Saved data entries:

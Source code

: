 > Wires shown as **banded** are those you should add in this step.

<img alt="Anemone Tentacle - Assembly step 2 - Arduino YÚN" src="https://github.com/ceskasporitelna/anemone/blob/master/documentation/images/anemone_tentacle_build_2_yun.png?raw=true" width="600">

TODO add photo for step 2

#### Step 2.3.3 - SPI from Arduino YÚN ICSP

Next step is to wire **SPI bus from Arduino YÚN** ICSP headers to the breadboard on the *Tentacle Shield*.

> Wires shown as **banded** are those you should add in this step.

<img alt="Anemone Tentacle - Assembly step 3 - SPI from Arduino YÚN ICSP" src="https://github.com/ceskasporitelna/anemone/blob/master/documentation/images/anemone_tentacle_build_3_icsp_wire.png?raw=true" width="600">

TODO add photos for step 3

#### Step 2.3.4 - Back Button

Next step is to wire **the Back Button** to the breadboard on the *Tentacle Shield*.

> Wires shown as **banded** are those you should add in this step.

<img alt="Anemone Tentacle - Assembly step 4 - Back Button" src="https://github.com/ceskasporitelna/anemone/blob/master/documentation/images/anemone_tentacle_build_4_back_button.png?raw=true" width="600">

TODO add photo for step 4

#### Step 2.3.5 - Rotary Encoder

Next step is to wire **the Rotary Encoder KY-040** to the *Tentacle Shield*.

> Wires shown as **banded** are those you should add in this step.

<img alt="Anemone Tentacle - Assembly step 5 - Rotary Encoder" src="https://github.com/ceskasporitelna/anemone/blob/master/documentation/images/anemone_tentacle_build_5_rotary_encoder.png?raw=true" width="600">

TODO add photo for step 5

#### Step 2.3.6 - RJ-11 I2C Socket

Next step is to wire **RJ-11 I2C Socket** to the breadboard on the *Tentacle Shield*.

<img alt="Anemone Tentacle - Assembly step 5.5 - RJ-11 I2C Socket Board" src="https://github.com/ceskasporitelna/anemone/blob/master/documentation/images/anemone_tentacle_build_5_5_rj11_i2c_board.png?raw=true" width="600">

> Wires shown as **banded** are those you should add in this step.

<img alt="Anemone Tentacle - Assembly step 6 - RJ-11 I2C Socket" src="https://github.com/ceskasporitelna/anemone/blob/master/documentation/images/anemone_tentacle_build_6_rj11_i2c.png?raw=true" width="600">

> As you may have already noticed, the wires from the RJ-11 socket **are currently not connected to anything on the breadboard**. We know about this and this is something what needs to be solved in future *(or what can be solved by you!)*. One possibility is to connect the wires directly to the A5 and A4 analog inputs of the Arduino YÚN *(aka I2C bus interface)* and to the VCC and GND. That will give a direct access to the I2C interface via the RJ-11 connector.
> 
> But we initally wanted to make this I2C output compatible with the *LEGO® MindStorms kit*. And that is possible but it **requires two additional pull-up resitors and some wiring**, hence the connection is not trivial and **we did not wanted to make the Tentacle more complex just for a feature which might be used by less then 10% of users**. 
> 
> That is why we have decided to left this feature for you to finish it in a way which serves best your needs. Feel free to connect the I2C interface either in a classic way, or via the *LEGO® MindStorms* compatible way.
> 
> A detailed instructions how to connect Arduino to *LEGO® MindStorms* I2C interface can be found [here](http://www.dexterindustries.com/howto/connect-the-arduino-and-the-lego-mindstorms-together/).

■ What to do
All entries must be repeated verbatim.

■ Solution for this task
Source code

: > Wires shown as **banded** are those you should add in this step.

<img alt="Anemone Tentacle - Assembly step 2 - Arduino YÚN" src="https://github.com/ceskasporitelna/anemone/blob/master/documentation/images/anemone_tentacle_build_2_yun.png?raw=true" width="600">

TODO add photo for step 2

#### Step 2.3.3 - SPI from Arduino YÚN ICSP

Next step is to wire **SPI bus from Arduino YÚN** ICSP headers to the breadboard on the *Tentacle Shield*.

> Wires shown as **banded** are those you should add in this step.

<img alt="Anemone Tentacle - Assembly step 3 - SPI from Arduino YÚN ICSP" src="https://github.com/ceskasporitelna/anemone/blob/master/documentation/images/anemone_tentacle_build_3_icsp_wire.png?raw=true" width="600">

TODO add photos for step 3

#### Step 2.3.4 - Back Button

Next step is to wire **the Back Button** to the breadboard on the *Tentacle Shield*.

> Wires shown as **banded** are those you should add in this step.

<img alt="Anemone Tentacle - Assembly step 4 - Back Button" src="https://github.com/ceskasporitelna/anemone/blob/master/documentation/images/anemone_tentacle_build_4_back_button.png?raw=true" width="600">

TODO add photo for step 4

#### Step 2.3.5 - Rotary Encoder

Next step is to wire **the Rotary Encoder KY-040** to the *Tentacle Shield*.

> Wires shown as **banded** are those you should add in this step.

<img alt="Anemone Tentacle - Assembly step 5 - Rotary Encoder" src="https://github.com/ceskasporitelna/anemone/blob/master/documentation/images/anemone_tentacle_build_5_rotary_encoder.png?raw=true" width="600">

TODO add photo for step 5

#### Step 2.3.6 - RJ-11 I2C Socket

Next step is to wire **RJ-11 I2C Socket** to the breadboard on the *Tentacle Shield*.

<img alt="Anemone Tentacle - Assembly step 5.5 - RJ-11 I2C Socket Board" src="https://github.com/ceskasporitelna/anemone/blob/master/documentation/images/anemone_tentacle_build_5_5_rj11_i2c_board.png?raw=true" width="600">

> Wires shown as **banded** are those you should add in this step.

<img alt="Anemone Tentacle - Assembly step 6 - RJ-11 I2C Socket" src="https://github.com/ceskasporitelna/anemone/blob/master/documentation/images/anemone_tentacle_build_6_rj11_i2c.png?raw=true" width="600">

> As you may have already noticed, the wires from the RJ-11 socket **are currently not connected to anything on the breadboard**. We know about this and this is something what needs to be solved in future *(or what can be solved by you!)*. One possibility is to connect the wires directly to the A5 and A4 analog inputs of the Arduino YÚN *(aka I2C bus interface)* and to the VCC and GND. That will give a direct access to the I2C interface via the RJ-11 connector.
> 
> But we initally wanted to make this I2C output compatible with the *LEGO® MindStorms kit*. And that is possible but it **requires two additional pull-up resitors and some wiring**, hence the connection is not trivial and **we did not wanted to make the Tentacle more complex just for a feature which might be used by less then 10% of users**. 
> 
> That is why we have decided to left this feature for you to finish it in a way which serves best your needs. Feel free to connect the I2C interface either in a classic way, or via the *LEGO® MindStorms* compatible way.
> 
> A detailed instructions how to connect Arduino to *LEGO® MindStorms* I2C interface can be found [here](http://www.dexterindustries.com/howto/connect-the-arduino-and-the-lego-mindstorms-together/).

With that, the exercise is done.